Cette politique globale, le ministre de l’intérieur en a détaillé les grands axes au commissariat des Mureaux. Pour arriver à ses fins, le ministre évoquait la création « de cellules départementales des services de l’État » qui devraient permettre de contrôler les lieux culturels, sportifs et religieux qui se radicalisent comme lors de la fermeture de la mosquée d’Ecquevilly, ou encore le refus par la ville des Mureaux d’ouvrir une école coranique. « Aux Mureaux nous avons constaté que cette politique d’entrave à l’islamisme portait ses fruits : cette méthode nous voulons la renforcer et l’appliquer sur tout le territoire », indique le ministre.

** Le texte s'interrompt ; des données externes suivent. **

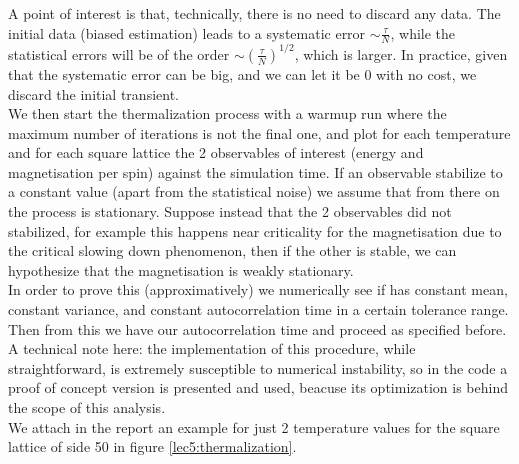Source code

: A point of interest is that, technically, there is no need to discard any data. The initial data (biased estimation) leads to a systematic error $\sim \frac{\tau}{N}$,
while the statistical errors will be of the order $\sim (\frac{\tau}{N})^{1/2}$, which is larger. In practice, given that the systematic error can be big, 
and we can let it be 0 with no cost, we discard the initial transient. \\ 

We then start the thermalization process with a warmup run where the maximum number of iterations is not the final one, and plot for each temperature and for 
each square lattice the 2 observables of interest (energy and magnetisation per spin) against the simulation time. If an observable stabilize to a constant value (apart from the statistical noise) 
we assume that from there on the process is stationary. 
Suppose instead that the 2 observables did not stabilized, for example this happens near criticality for the magnetisation due to the critical slowing down 
phenomenon, then if the other is stable, we can hypothesize that the magnetisation is weakly stationary. \\
In order to prove this (approximatively) we numerically see if has constant mean, constant variance, and constant autocorrelation time in a certain tolerance 
range. Then from this we have our autocorrelation time and proceed as specified before. \\
A technical note here: the implementation of this procedure, while straightforward, is extremely susceptible to numerical instability, 
so in the code a proof of concept version is presented and used, beacuse its optimization is behind the scope of this analysis. \\
We attach in the report an example for just 2 temperature values for the square lattice of side 50 in figure \ref{lec5:thermalization}.


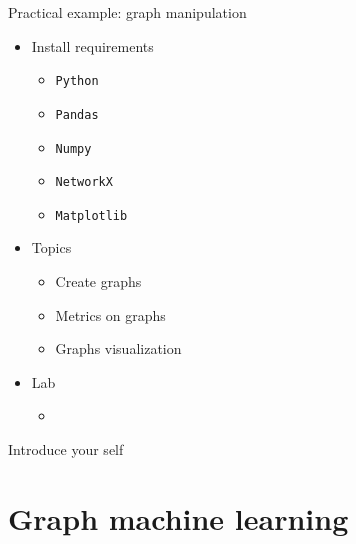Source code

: \documentclass[aspectratio=169]{beamer}
\begin{document}
    \begin{frame}{Practical example: graph manipulation}
        \begin{itemize}
            \item Install requirements
                \begin{itemize}
                    \item \texttt{Python}
                    \item \texttt{Pandas}
                    \item \texttt{Numpy}
                    \item \texttt{NetworkX}
                    \item \texttt{Matplotlib}
                \end{itemize}
            \item Topics 
                \begin{itemize}
                    \item Create graphs
                    \item Metrics on graphs
                    \item Graphs visualization
                \end{itemize}
            \item Lab
                \begin{itemize}
                    \item              
                        \href{https://drive.google.com/file/d/1141_GU2KT_-lBPlyOSLzVTgYGhq_L1tJ/view?usp=sharing}{
                        }
                \end{itemize}
        \end{itemize}

        \begin{note}
            {Introduce your self}
        \end{note}
    \end{frame}

\section{Graph machine learning}
\end{document}
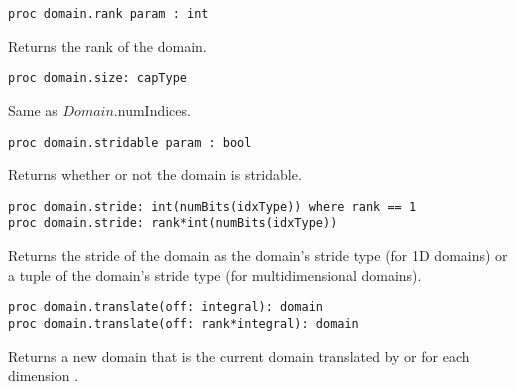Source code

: \begin{protohead}
\begin{verbatim}
proc domain.rank param : int
\end{verbatim}
\end{protohead}
\begin{protobody}
Returns the rank of the domain.
\end{protobody}

\begin{protohead}
\begin{verbatim}
proc domain.size: capType
\end{verbatim}
\end{protohead}
\begin{protobody}
Same as $Domain$.numIndices.
\end{protobody}

\begin{protohead}
\begin{verbatim}
proc domain.stridable param : bool
\end{verbatim}
\end{protohead}
\begin{protobody}
Returns whether or not the domain is stridable.
\end{protobody}

\begin{protohead}
\begin{verbatim}
proc domain.stride: int(numBits(idxType)) where rank == 1
proc domain.stride: rank*int(numBits(idxType))
\end{verbatim}
\end{protohead}
\begin{protobody}
Returns the stride of the domain as the domain's stride type (for 1D
domains) or a tuple of the domain's stride type (for multidimensional
domains).
\end{protobody}

\begin{protohead}
\begin{verbatim}
proc domain.translate(off: integral): domain
proc domain.translate(off: rank*integral): domain
\end{verbatim}
\end{protohead}
\begin{protobody}
Returns a new domain that is the current domain translated
by  or  for each dimension .
\end{protobody}

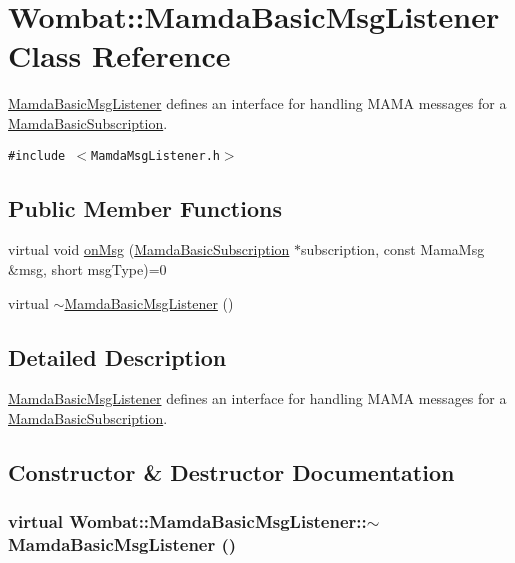 \hypertarget{classWombat_1_1MamdaBasicMsgListener}{
\section{Wombat::Mamda\-Basic\-Msg\-Listener Class Reference}
\label{classWombat_1_1MamdaBasicMsgListener}
}
\hyperlink{classWombat_1_1MamdaBasicMsgListener}{Mamda\-Basic\-Msg\-Listener} defines an interface for handling MAMA messages for a \hyperlink{classWombat_1_1MamdaBasicSubscription}{Mamda\-Basic\-Subscription}.  


{\tt \#include $<$Mamda\-Msg\-Listener.h$>$}

\subsection*{Public Member Functions}
\begin{CompactItemize}
\item 
virtual void \hyperlink{classWombat_1_1MamdaBasicMsgListener_a0b8b6757cdac7ccd75e4609ff36a36a}{on\-Msg} (\hyperlink{classWombat_1_1MamdaBasicSubscription}{Mamda\-Basic\-Subscription} $\ast$subscription, const Mama\-Msg \&msg, short msg\-Type)=0
\item 
virtual \hyperlink{classWombat_1_1MamdaBasicMsgListener_24fbc65dfb28c6d4d1490b5e429b58e3}{$\sim$Mamda\-Basic\-Msg\-Listener} ()
\end{CompactItemize}


\subsection{Detailed Description}
\hyperlink{classWombat_1_1MamdaBasicMsgListener}{Mamda\-Basic\-Msg\-Listener} defines an interface for handling MAMA messages for a \hyperlink{classWombat_1_1MamdaBasicSubscription}{Mamda\-Basic\-Subscription}. 



\subsection{Constructor \& Destructor Documentation}
\hypertarget{classWombat_1_1MamdaBasicMsgListener_24fbc65dfb28c6d4d1490b5e429b58e3}{
\subsubsection[$\sim$MamdaBasicMsgListener]{\setlength{\rightskip}{0pt plus 5cm}virtual Wombat::Mamda\-Basic\-Msg\-Listener::$\sim$Mamda\-Basic\-Msg\-Listener ()}}
\label{classWombat_1_1MamdaBasicMsgListener_24fbc65dfb28c6d4d1490b5e429b58e3}




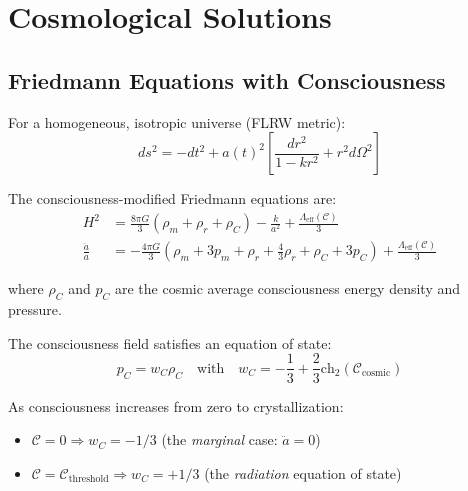 \section{Cosmological Solutions}

\subsection{Friedmann Equations with Consciousness}

For a homogeneous, isotropic universe (FLRW metric):
\begin{equation}
ds^2 = -dt^2 + a(t)^2 \left[ \frac{dr^2}{1-kr^2} + r^2 d\Omega^2 \right]
\end{equation}

The consciousness-modified Friedmann equations are\cite{friedmann1922,lemaitre1927,misner1973}:
\begin{align}
H^2 &= \frac{8\pi G}{3}\left( \rho_m + \rho_r + \rho_C \right) - \frac{k}{a^2} + \frac{\Lambda_{\text{eff}}(\mathcal{C})}{3} \label{eq:friedmann1-consciousness}\\
\frac{\ddot{a}}{a} &= -\frac{4\pi G}{3}\left( \rho_m + 3p_m + \rho_r + \frac{4}{3}\rho_r + \rho_C + 3p_C \right) + \frac{\Lambda_{\text{eff}}(\mathcal{C})}{3} \label{eq:friedmann2-consciousness}
\end{align}

where $\rho_C$ and $p_C$ are the cosmic average consciousness energy density and pressure.

\begin{theorem}\label{thm:consciousness-eos}
The consciousness field satisfies an equation of state:
\begin{equation}
\boxed{p_C = w_C \rho_C \quad \text{with} \quad w_C = -\frac{1}{3} + \frac{2}{3}\text{ch}_2(\mathcal{C}_{\text{cosmic}})}
\end{equation}

As consciousness increases from zero to crystallization:
\begin{itemize}
\item $\mathcal{C} = 0 \Rightarrow w_C = -1/3$ (the \emph{marginal} case: $\ddot a = 0$)
\item $\mathcal{C} = \mathcal{C}_{\text{threshold}} \Rightarrow w_C = +1/3$ (the \emph{radiation} equation of state)
\end{itemize}
\end{theorem}

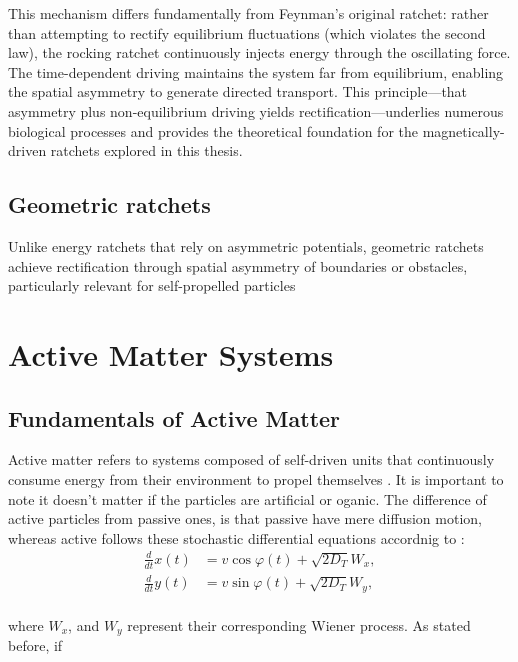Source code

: This mechanism differs fundamentally from Feynman's original ratchet: rather than attempting to rectify equilibrium fluctuations (which violates the second law), the rocking ratchet continuously injects energy through the oscillating force. The time-dependent driving maintains the system far from equilibrium, enabling the spatial asymmetry to generate directed transport. This principle—that asymmetry plus non-equilibrium driving yields rectification—underlies numerous biological processes and provides the theoretical foundation for the magnetically-driven ratchets explored in this thesis.

\section{Geometric ratchets}

Unlike energy ratchets that rely on asymmetric potentials, geometric ratchets achieve rectification through spatial asymmetry of boundaries or obstacles, particularly relevant for self-propelled particles

\chapter{Active Matter Systems}
\label{ch:activeandpassivemattersystems}

\section{Fundamentals of Active Matter}

Active matter refers to systems composed of self-driven units that continuously consume energy from their environment to propel themselves \cite{marchetti2013hydrodynamics, ramaswamy2010mechanics}. It is important to note it doesn't matter if the particles are artificial or oganic. The difference of active particles from passive ones, is that passive have mere diffusion motion, whereas active follows these stochastic differential equations accordnig to \cite{volpe2014simulation}:
\begin{align}
  \frac{d}{dt}x(t) &= v\cos{\varphi(t)} + \sqrt{2D_T}W_x,\\
  \frac{d}{dt}y(t) &= v\sin{\varphi(t)} + \sqrt{2D_T}W_y,\\
  \label{eq:activestochasticequation}
\end{align}

where $W_x$, and $W_y$ represent their corresponding Wiener process. As stated before, if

« Il ne faut pas croire que le risque du développement de l’islamisme serait cantonné à quelques quartiers, y compris ceux qui ne collent plus à l’image populaire que l’on peut avoir. On voit que Les Mureaux de 2019 n’a plus rien à voir avec Les Mureaux des années 2000 », a-t-il poursuivi. Au pôle Molière, un centre social situé à l’endroit exact où se trouvait une tour de 18 étages, François Garay, le maire des Mureaux (DVG), nuançait, lui, quelque peu les propos du ministre. « Je ne parle pas de reconquête républicaine, mais de la reconquête de l’autorité et du respect de la règle », appuyait le maire. « Je comprends que l’on puisse se regrouper en communauté mais ça ne veux pas dire ne pas participer à la vie publique […] De même que la rénovation urbaine n’est pas efficace si on ne se préoccupe pas de l’humain ».